Ern y el señor Goon
Otra persona hallábase también muy excitada aquella mañana, además de los Pesquisidores y el señor Goon. Ern quedóse hecho una pieza cuando se enteró de la noticia de la desaparición del príncipe Bongawah. La citada noticia llegó a su conocimiento de un modo muy peculiar.
Desde su encuentro con la princesa Bongawee en casa de Fatty, Ern había estado atento por si veía al pequeño príncipe al otro lado del seto, deseoso de contarle que había tenido el gusto de conocer a su hermana.
Pero la suerte no le acompañó. Con todo, Ern no perdía la esperanza, y aquella misma mañana deslizóse a través del seto, en la confianza de dar, por fin con el príncipe.
Su sorpresa no tuvo límites al ver dos policías en las inmediaciones, quienes inmediatamente se abalanzaron a su encuentro.
—¿Qué haces en este campo? —preguntó uno de ellos, agarrándole por la nuca.
—Sólo he venido a buscar a alguien —respondió Ern, intentando desasirse—. ¡Suélteme! ¡Me está usted lastimando!
—Aún lo pasarás más mal si vuelves a meter las narices por aquí —refunfuñó el policía con cara de pocos amigos—, ¡a lo mejor incluso desapareces como el pequeño príncipe!
Aquélla era la primera vez que Ern oía hablar de semejante desaparición.
—¿Que el príncipe ha desaparecido? —farfulló, mirando con asombro a los dos policías—. ¡Atiza! ¿Es posible? ¿Cuándo ha sido eso?
—Durante la noche —respondió el policía, escrutando al muchacho—. ¿Oíste algo? Supongo que estás acampado en esa tienda, ¿no?
—Sí, pero no oí nada en absoluto —apresuróse a replicar Ern—. ¡Cáspita! ¡Pensar que conocí a su hermana, la princesa, hace unos días!

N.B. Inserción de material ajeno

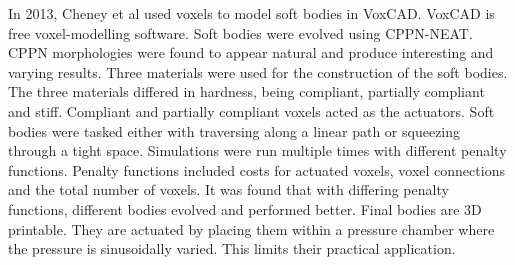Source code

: In 2013, Cheney et al used voxels to model soft bodies in VoxCAD. VoxCAD is free voxel-modelling software. Soft bodies were evolved using CPPN-NEAT. CPPN morphologies were found to appear natural and produce interesting and varying results. Three materials were used for the construction of the soft bodies. The three materials differed in hardness, being compliant, partially compliant and stiff. Compliant and partially compliant voxels acted as the actuators. Soft bodies were tasked either with traversing along a linear path or squeezing through a tight space. Simulations were run multiple times with different penalty functions. Penalty functions included costs for actuated voxels, voxel connections and the total number of voxels. It was found that with differing penalty functions, different bodies evolved and performed better. Final bodies are 3D printable. They are actuated by placing them within a pressure chamber where the pressure is sinusoidally varied. This limits their practical application. \cite{Cheney2013,Cheney2015}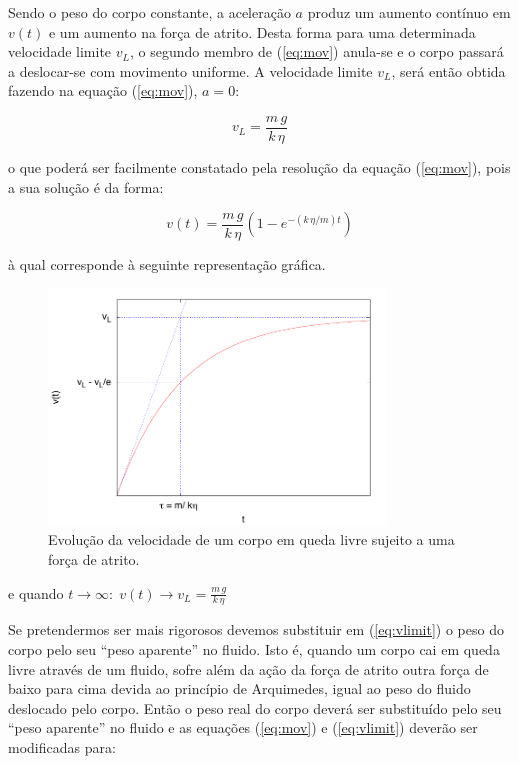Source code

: \documentclass[a4paper,twoside,12pt]{article}      %
\begin{document}
Sendo o peso do corpo constante, a aceleração $a$ produz um aumento contínuo em $v(t)$ e um aumento na força de atrito. Desta forma para uma determinada velocidade limite $v_L$, o segundo membro de (\ref{eq:mov}) anula-se e o corpo passará a deslocar-se com movimento uniforme. A velocidade limite $v_L$, será então obtida fazendo na equação (\ref{eq:mov}), $a= 0$:

\begin{equation}
	\label{eq:vlimit}
	v_L = \frac{m\,g}{k  \, \eta}
\end{equation}

o que poderá ser facilmente constatado pela resolução da equação (\ref{eq:mov}), pois a sua solução é da forma:

\begin{equation}
	\label{eq:vlimita}
	v(t) = \frac{m\,g}{k  \, \eta} (1 - e^{- (k\,\eta / m) t})
\end{equation}

à qual corresponde à seguinte representação gráfica.


\begin{figure}
	[tb]  \centering 
	\includegraphics[width=0.8\textwidth]{./plote}
	\caption{ Evolução da velocidade de um corpo em queda livre sujeito a uma força de atrito. \label{fig:vLim}} 
\end{figure}


e quando $t \to \infty :\; v(t) \to v_L = \frac{m\,g}{k  \, \eta} $

Se pretendermos ser mais rigorosos devemos substituir  em (\ref{eq:vlimit}) o peso do corpo pelo seu “peso aparente” no fluido. Isto é, quando um corpo cai em queda livre através de um fluido, sofre além da ação da força de atrito outra força de baixo para cima devida ao princípio de Arquimedes, igual ao peso do fluido deslocado pelo corpo. Então o peso real do corpo deverá ser substituído pelo seu “peso aparente” no fluido e as equações (\ref{eq:mov}) e (\ref{eq:vlimit}) deverão ser modificadas para:
\end{document}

—¿Ah, sí? —exclamó uno de los agentes burlonamente—. ¿Y tomaste el té con su madre la Reina, y cenaste con su padre?
—No, pero tomé un helado con su hermana —declaró Ern.
—¿De veras? —mascullaron ambos policías al unísono.

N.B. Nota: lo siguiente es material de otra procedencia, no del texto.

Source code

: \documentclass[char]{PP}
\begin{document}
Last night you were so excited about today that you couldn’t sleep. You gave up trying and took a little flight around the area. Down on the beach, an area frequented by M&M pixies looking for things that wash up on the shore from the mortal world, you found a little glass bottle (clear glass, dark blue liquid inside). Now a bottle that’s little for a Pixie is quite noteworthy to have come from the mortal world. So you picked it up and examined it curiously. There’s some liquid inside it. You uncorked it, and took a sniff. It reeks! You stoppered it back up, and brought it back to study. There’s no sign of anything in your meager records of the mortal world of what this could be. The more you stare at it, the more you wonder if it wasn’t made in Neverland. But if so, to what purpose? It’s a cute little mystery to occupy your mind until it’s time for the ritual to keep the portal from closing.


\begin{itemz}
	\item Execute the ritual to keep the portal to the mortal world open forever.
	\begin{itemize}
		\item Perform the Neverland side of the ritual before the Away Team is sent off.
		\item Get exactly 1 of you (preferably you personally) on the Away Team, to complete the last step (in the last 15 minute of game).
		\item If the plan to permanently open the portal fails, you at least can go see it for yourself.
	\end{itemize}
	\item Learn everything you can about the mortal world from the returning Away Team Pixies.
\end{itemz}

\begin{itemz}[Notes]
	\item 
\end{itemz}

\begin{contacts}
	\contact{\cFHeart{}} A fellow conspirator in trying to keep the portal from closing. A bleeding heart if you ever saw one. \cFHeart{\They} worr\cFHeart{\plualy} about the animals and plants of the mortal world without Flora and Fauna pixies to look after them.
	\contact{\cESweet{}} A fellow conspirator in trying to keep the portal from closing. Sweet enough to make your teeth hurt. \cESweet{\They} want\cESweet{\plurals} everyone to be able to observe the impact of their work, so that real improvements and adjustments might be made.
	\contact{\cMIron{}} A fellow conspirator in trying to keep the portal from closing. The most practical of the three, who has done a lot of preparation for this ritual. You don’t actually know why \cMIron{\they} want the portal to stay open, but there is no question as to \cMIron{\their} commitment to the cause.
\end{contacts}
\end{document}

Uno de ellos le sacudió con tal fuerza que Ern estuvo a punto de perder el equilibrio.
—Ahora, lárgate —ordenó el policía—. Y no olvides que es mejor estar al margen de estos líos. ¡Vaya con el cuentista! ¡Lo que necesitas es una buena azotaina!
Total que para evitar que la amenaza se cumpliera, Ern deslizóse de nuevo por el claro del seto, herido en su amor propio por haber sido tildado de embustero. Al punto, decidió ir a contar a Fatty lo de la desaparición del príncipe, sin caer en la cuenta de que la noticia figuraba ya en todos los periódicos.
El chico se puso en marcho solo, prescindiendo de Sid y de Perce. Este último estaba de mal humor aquella mañana, y Sid, como de costumbre, tenía la boca llena de «toffee» y, por tanto, no podía trabar ninguna conversación. Por otra parte, lo que necesitaba Ern era un compañero inteligente, y ni Sid ni Perce hubieran satisfecho aquel requisito.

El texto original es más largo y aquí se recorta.